Poder dormir adentro, al abrigo de la madera, envuelto en el calor del saco de dormir. Era una sensación de felicidad indescriptible, no podría haber pedido nada mejor.

Caí en un profundo sueño tan pronto cerré los ojos.


Día 2.

Al día siguiente cuando desperté, el grupo ya había partido rumbo al volcán. Salieron de madrugada para ganar terreno. Tomé el desayuno junto al Cabo Navarro, quien era el superior a cargo del refugio mientras estaban estacionados ahí.

Mi cuerpo estaba entumecido, extenuado del día anterior. Aun así terminé de alistar mis cosas en la mochila, y aproveché para dejar en la cabaña todo el peso innecesario. A comparación del día anterior, esta vez se sentía ligera como una pluma.

Al salir del refugio a media mañana, dispuesto a partir, me encontré con el grupo que venía de regreso. La cima se había empezado a cubrir de nubes desde temprano, y ante las posibles condiciones adversas el instructor decidió que lo mejor para el grupo era cancelar el ascenso y retornar.

"La montaña siempre estará ahí", recordé.

Tras intercambiar despedidas y agradecimientos, emprendí la marcha. La vuelta debía ser mucho más tranquila. No obstante, llevaba a cuestas todo el cansancio del día anterior. Aún con el menor peso en la mochila, cada paso que daba se sentía eterno.

Caminaba sobre una larga carretera de polvo, solo raramente interrumpido por la polvareda que formaban los escasos automóviles o motocicletas que le aventuraban.

Carretera que lleva de regreso a Antuco, con la Laguna del Laja a la derecha.

















La tragedia de Antuco (mayo 2005)

Volví la mirada, a lo lejos en la planicie aún podía verse diminuto el refugio conforme me alejaba. Ese mismo refugio donde habían pasado la noche aquellos 44 jóvenes hace más de once años atrás.

Para aquel entonces habían recién ingresado a las filas del ejército, y casi pude imaginarlos con esa mezcla de nerviosismo y ansiedad que caracteriza a la juventud, esperando emprender una nueva marcha. La aventura había llamado algunos ahí, pero casi seguramente la mayoría iniciaban una carrera en el ejército llanamente por la falta de otras oportunidades.

A diferencia de años anteriores, esta vez el alto mando del regimiento de Los Ángeles había dispuesto que esos jóvenes harían su instrucción básica en la cordillera, en el sector de Los Barros donde se encontraba el refugio militar.

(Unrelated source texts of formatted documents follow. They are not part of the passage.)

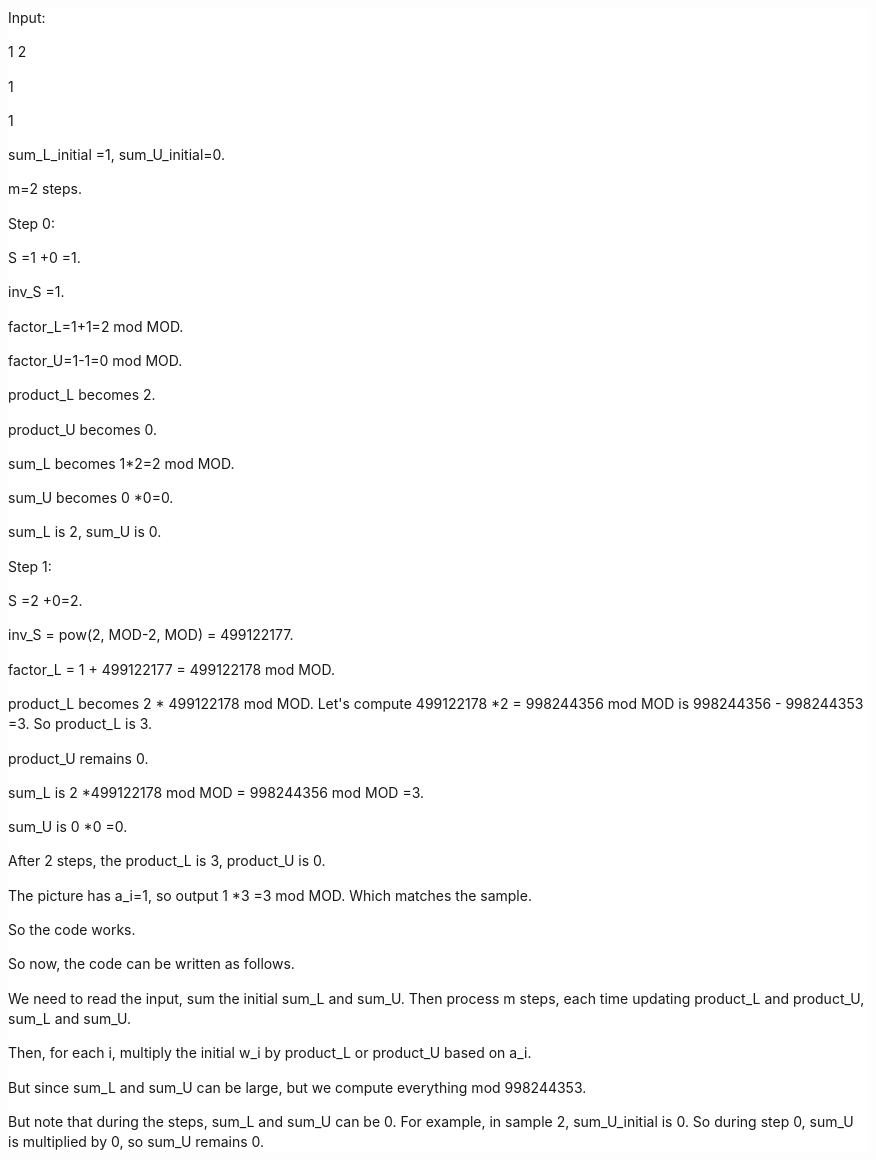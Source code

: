 Input:

1 2

1

1

sum_L_initial =1, sum_U_initial=0.

m=2 steps.

Step 0:

S =1 +0 =1.

inv_S =1.

factor_L=1+1=2 mod MOD.

factor_U=1-1=0 mod MOD.

product_L becomes 2.

product_U becomes 0.

sum_L becomes 1*2=2 mod MOD.

sum_U becomes 0 *0=0.

sum_L is 2, sum_U is 0.

Step 1:

S =2 +0=2.

inv_S = pow(2, MOD-2, MOD) = 499122177.

factor_L = 1 + 499122177 = 499122178 mod MOD.

product_L becomes 2 * 499122178 mod MOD. Let's compute 499122178 *2 = 998244356 mod MOD is 998244356 - 998244353 =3. So product_L is 3.

product_U remains 0.

sum_L is 2 *499122178 mod MOD = 998244356 mod MOD =3.

sum_U is 0 *0 =0.

After 2 steps, the product_L is 3, product_U is 0.

The picture has a_i=1, so output 1 *3 =3 mod MOD. Which matches the sample.

So the code works.

So now, the code can be written as follows.

We need to read the input, sum the initial sum_L and sum_U. Then process m steps, each time updating product_L and product_U, sum_L and sum_U.

Then, for each i, multiply the initial w_i by product_L or product_U based on a_i.

But since sum_L and sum_U can be large, but we compute everything mod 998244353.

But note that during the steps, sum_L and sum_U can be 0. For example, in sample 2, sum_U_initial is 0. So during step 0, sum_U is multiplied by 0, so sum_U remains 0.
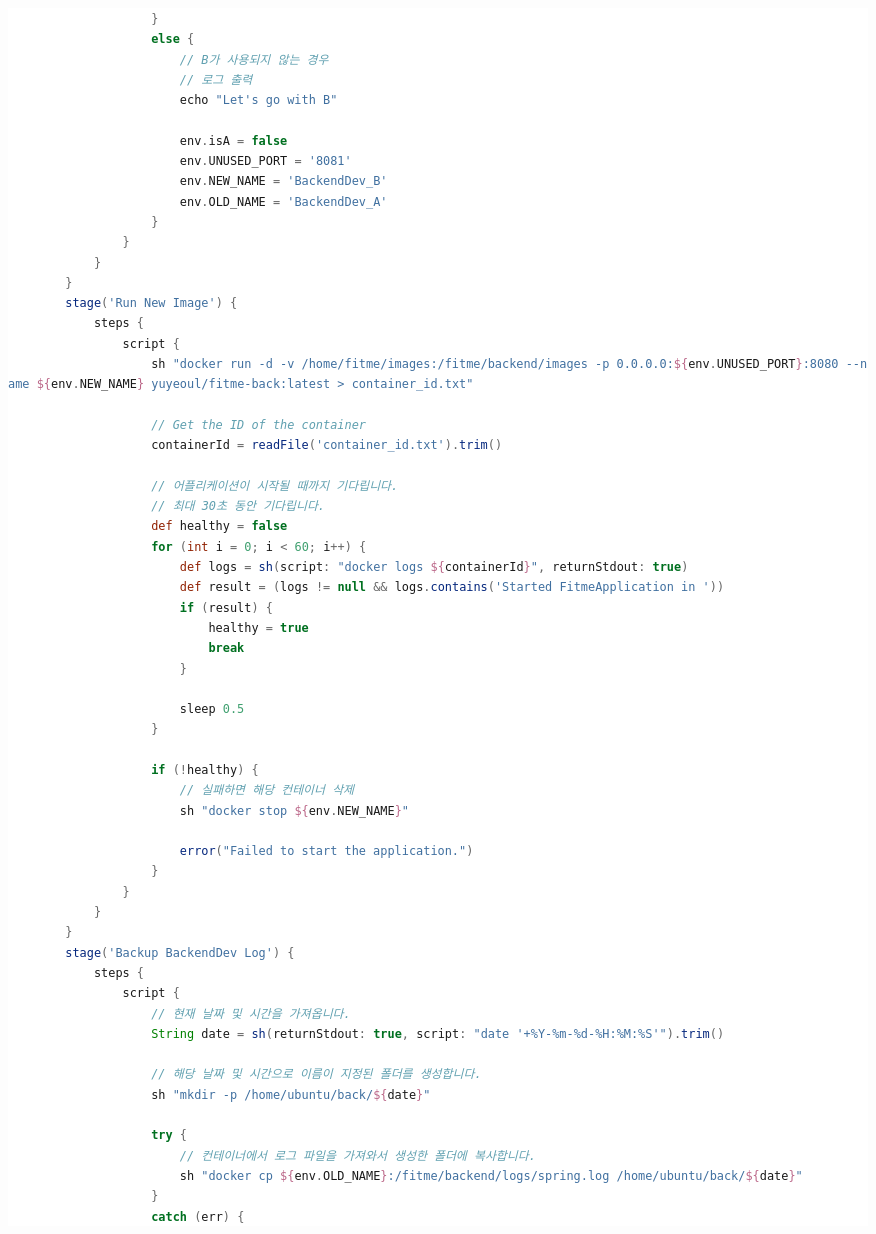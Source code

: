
 ```groovy
                    }
                    else {
                        // B가 사용되지 않는 경우
                        // 로그 출력
                        echo "Let's go with B"

                        env.isA = false
                        env.UNUSED_PORT = '8081'
                        env.NEW_NAME = 'BackendDev_B'
                        env.OLD_NAME = 'BackendDev_A'
                    }
                }
            }
        }
        stage('Run New Image') {
            steps {
                script {
                    sh "docker run -d -v /home/fitme/images:/fitme/backend/images -p 0.0.0.0:${env.UNUSED_PORT}:8080 --name ${env.NEW_NAME} yuyeoul/fitme-back:latest > container_id.txt"

                    // Get the ID of the container
                    containerId = readFile('container_id.txt').trim()

                    // 어플리케이션이 시작될 때까지 기다립니다.
                    // 최대 30초 동안 기다립니다.
                    def healthy = false
                    for (int i = 0; i < 60; i++) {
                        def logs = sh(script: "docker logs ${containerId}", returnStdout: true)
                        def result = (logs != null && logs.contains('Started FitmeApplication in '))
                        if (result) {
                            healthy = true
                            break
                        }

                        sleep 0.5
                    }

                    if (!healthy) {
                        // 실패하면 해당 컨테이너 삭제
                        sh "docker stop ${env.NEW_NAME}"
                        
                        error("Failed to start the application.")
                    }
                }
            }
        }
		stage('Backup BackendDev Log') {
            steps {
                script {
                    // 현재 날짜 및 시간을 가져옵니다.
                    String date = sh(returnStdout: true, script: "date '+%Y-%m-%d-%H:%M:%S'").trim()

                    // 해당 날짜 및 시간으로 이름이 지정된 폴더를 생성합니다.
                    sh "mkdir -p /home/ubuntu/back/${date}"

                    try {
                        // 컨테이너에서 로그 파일을 가져와서 생성한 폴더에 복사합니다.
                        sh "docker cp ${env.OLD_NAME}:/fitme/backend/logs/spring.log /home/ubuntu/back/${date}"
                    }
                    catch (err) {
```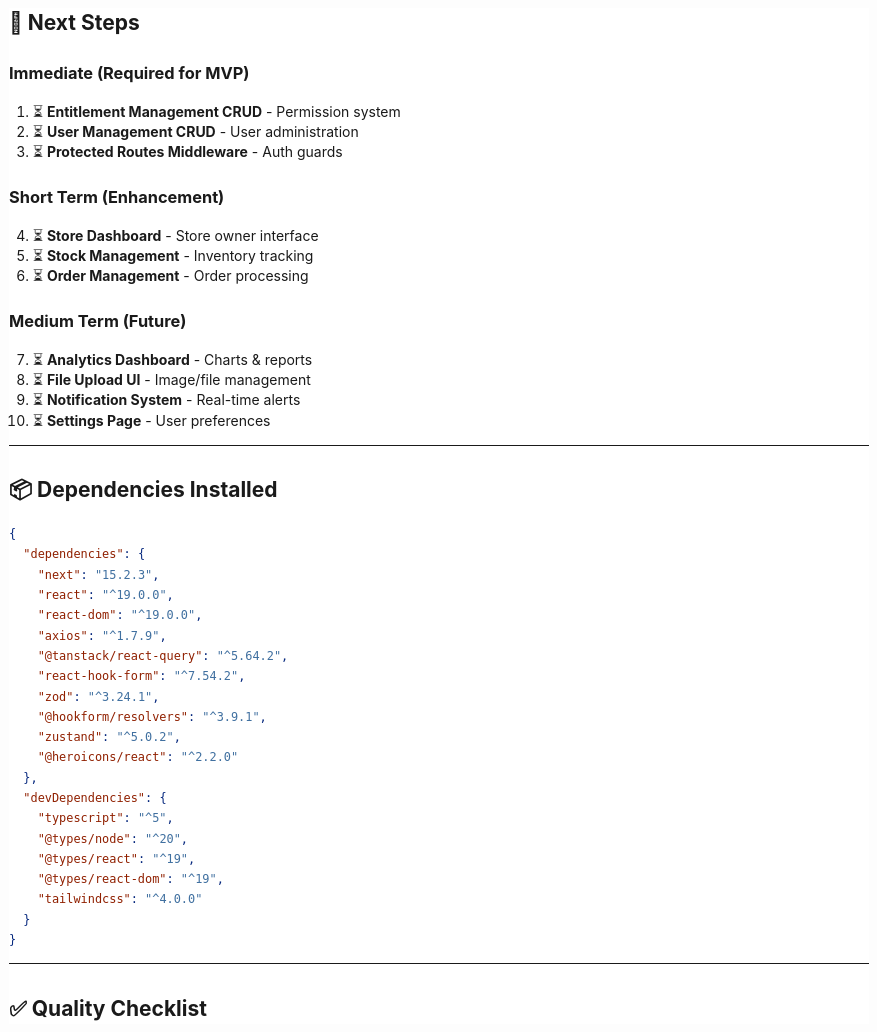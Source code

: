 
## 🎯 Next Steps

### Immediate (Required for MVP)
1. ⏳ **Entitlement Management CRUD** - Permission system
2. ⏳ **User Management CRUD** - User administration
3. ⏳ **Protected Routes Middleware** - Auth guards

### Short Term (Enhancement)
4. ⏳ **Store Dashboard** - Store owner interface
5. ⏳ **Stock Management** - Inventory tracking
6. ⏳ **Order Management** - Order processing

### Medium Term (Future)
7. ⏳ **Analytics Dashboard** - Charts & reports
8. ⏳ **File Upload UI** - Image/file management
9. ⏳ **Notification System** - Real-time alerts
10. ⏳ **Settings Page** - User preferences

---

## 📦 Dependencies Installed

```json
{
  "dependencies": {
    "next": "15.2.3",
    "react": "^19.0.0",
    "react-dom": "^19.0.0",
    "axios": "^1.7.9",
    "@tanstack/react-query": "^5.64.2",
    "react-hook-form": "^7.54.2",
    "zod": "^3.24.1",
    "@hookform/resolvers": "^3.9.1",
    "zustand": "^5.0.2",
    "@heroicons/react": "^2.2.0"
  },
  "devDependencies": {
    "typescript": "^5",
    "@types/node": "^20",
    "@types/react": "^19",
    "@types/react-dom": "^19",
    "tailwindcss": "^4.0.0"
  }
}
```

---

## ✅ Quality Checklist
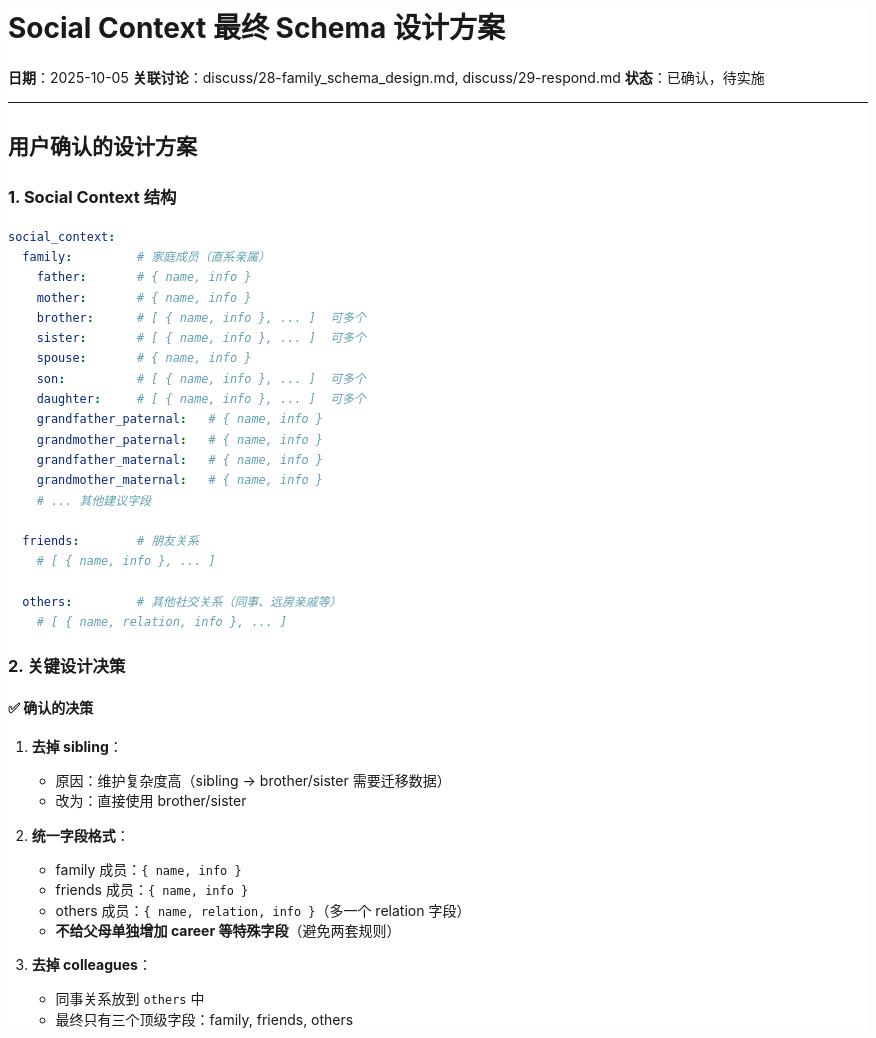 # Social Context 最终 Schema 设计方案

**日期**：2025-10-05
**关联讨论**：discuss/28-family_schema_design.md, discuss/29-respond.md
**状态**：已确认，待实施

---

## 用户确认的设计方案

### 1. Social Context 结构

```yaml
social_context:
  family:         # 家庭成员（直系亲属）
    father:       # { name, info }
    mother:       # { name, info }
    brother:      # [ { name, info }, ... ]  可多个
    sister:       # [ { name, info }, ... ]  可多个
    spouse:       # { name, info }
    son:          # [ { name, info }, ... ]  可多个
    daughter:     # [ { name, info }, ... ]  可多个
    grandfather_paternal:   # { name, info }
    grandmother_paternal:   # { name, info }
    grandfather_maternal:   # { name, info }
    grandmother_maternal:   # { name, info }
    # ... 其他建议字段

  friends:        # 朋友关系
    # [ { name, info }, ... ]

  others:         # 其他社交关系（同事、远房亲戚等）
    # [ { name, relation, info }, ... ]
```

### 2. 关键设计决策

#### ✅ 确认的决策

1. **去掉 sibling**：
   - 原因：维护复杂度高（sibling → brother/sister 需要迁移数据）
   - 改为：直接使用 brother/sister

2. **统一字段格式**：
   - family 成员：`{ name, info }`
   - friends 成员：`{ name, info }`
   - others 成员：`{ name, relation, info }`（多一个 relation 字段）
   - **不给父母单独增加 career 等特殊字段**（避免两套规则）

3. **去掉 colleagues**：
   - 同事关系放到 `others` 中
   - 最终只有三个顶级字段：family, friends, others
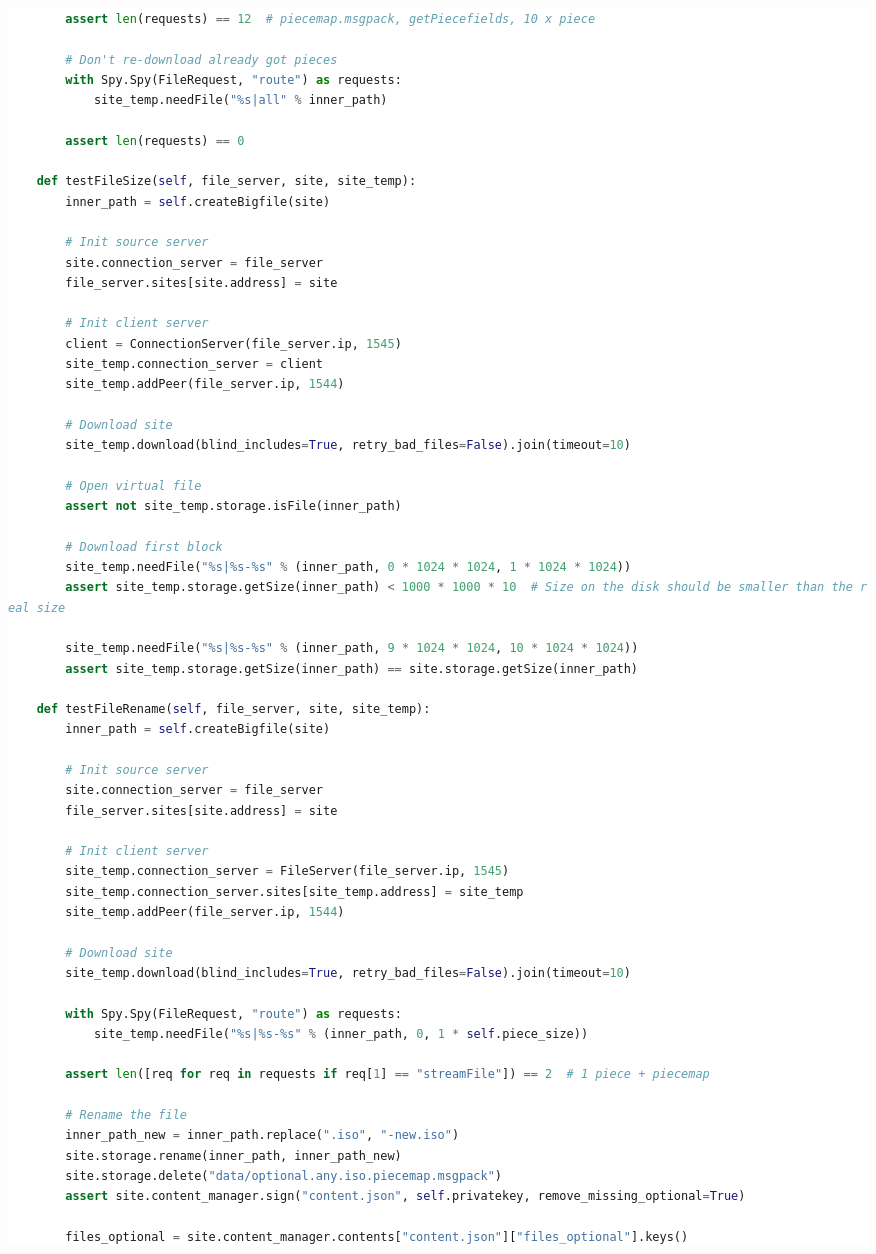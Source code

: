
 ```py
        assert len(requests) == 12  # piecemap.msgpack, getPiecefields, 10 x piece

        # Don't re-download already got pieces
        with Spy.Spy(FileRequest, "route") as requests:
            site_temp.needFile("%s|all" % inner_path)

        assert len(requests) == 0

    def testFileSize(self, file_server, site, site_temp):
        inner_path = self.createBigfile(site)

        # Init source server
        site.connection_server = file_server
        file_server.sites[site.address] = site

        # Init client server
        client = ConnectionServer(file_server.ip, 1545)
        site_temp.connection_server = client
        site_temp.addPeer(file_server.ip, 1544)

        # Download site
        site_temp.download(blind_includes=True, retry_bad_files=False).join(timeout=10)

        # Open virtual file
        assert not site_temp.storage.isFile(inner_path)

        # Download first block
        site_temp.needFile("%s|%s-%s" % (inner_path, 0 * 1024 * 1024, 1 * 1024 * 1024))
        assert site_temp.storage.getSize(inner_path) < 1000 * 1000 * 10  # Size on the disk should be smaller than the real size

        site_temp.needFile("%s|%s-%s" % (inner_path, 9 * 1024 * 1024, 10 * 1024 * 1024))
        assert site_temp.storage.getSize(inner_path) == site.storage.getSize(inner_path)

    def testFileRename(self, file_server, site, site_temp):
        inner_path = self.createBigfile(site)

        # Init source server
        site.connection_server = file_server
        file_server.sites[site.address] = site

        # Init client server
        site_temp.connection_server = FileServer(file_server.ip, 1545)
        site_temp.connection_server.sites[site_temp.address] = site_temp
        site_temp.addPeer(file_server.ip, 1544)

        # Download site
        site_temp.download(blind_includes=True, retry_bad_files=False).join(timeout=10)

        with Spy.Spy(FileRequest, "route") as requests:
            site_temp.needFile("%s|%s-%s" % (inner_path, 0, 1 * self.piece_size))

        assert len([req for req in requests if req[1] == "streamFile"]) == 2  # 1 piece + piecemap

        # Rename the file
        inner_path_new = inner_path.replace(".iso", "-new.iso")
        site.storage.rename(inner_path, inner_path_new)
        site.storage.delete("data/optional.any.iso.piecemap.msgpack")
        assert site.content_manager.sign("content.json", self.privatekey, remove_missing_optional=True)

        files_optional = site.content_manager.contents["content.json"]["files_optional"].keys()

```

Partirían su primera campaña en la cordillera.

Eran cuatrocientos en total los que integraban esa nueva generación recién ingresada a engrosar las filas del ejército.

Subieron en camiones, muchos emocionados de conocer la nieve por primera vez. Desde la parte de atrás se despedían de sus familias mientras partían rumbo a la montaña. Era todo un carnaval.

Luego de un par de semanas de ardua instrucción, resistiendo mucho frío y extenuados físicamente, debían emprender finalmente la marcha de retirada rumbo al refugio ubicado en La Cortina, veinticuatro kilómetros más abajo, cerca de la entrada del Parque Nacional.

El día anterior habían partido las primeras compañías. Ese batallón enfrentó varios problemas para completar la marcha por las crecientes condiciones climáticas adversas. Pero tras varios contratiempos lograron llegar a salvo a su destino.

Pero esto no lo sabía el grupo que marcharía al día siguiente, nunca lo supo. De ello solo tenía conocimiento el alto mando, que aún así, y contra los reportes climáticos desfavorables que llegaban, insistió en seguir adelante con el ejercicio.

Muchos terminaban de secar por la noche sus ropas luego de un intenso día de entrenamiento. La  primera compañía, Morteros, partió de madrugada. Horas después a media mañana se uniría una segunda compañía, Andina. Vestían la misma ropa que ocuparon durante la instrucción, y lo único distinto que llevaban eran botas especiales para caminar en la nieve.

Las condiciones empeoraban gradualmente durante el transcurso de la mañana. Les sorprendió un agresivo viento blanco que impedía su avance.

Ráfagas de viento que superaban los ciento cincuenta kilómetros por hora les azotaban violentamente; una mezcla mortal de viento y nieve. Todo aquel frío se colaba entre su vestimenta, que no era la apropiada para ese clima extremo.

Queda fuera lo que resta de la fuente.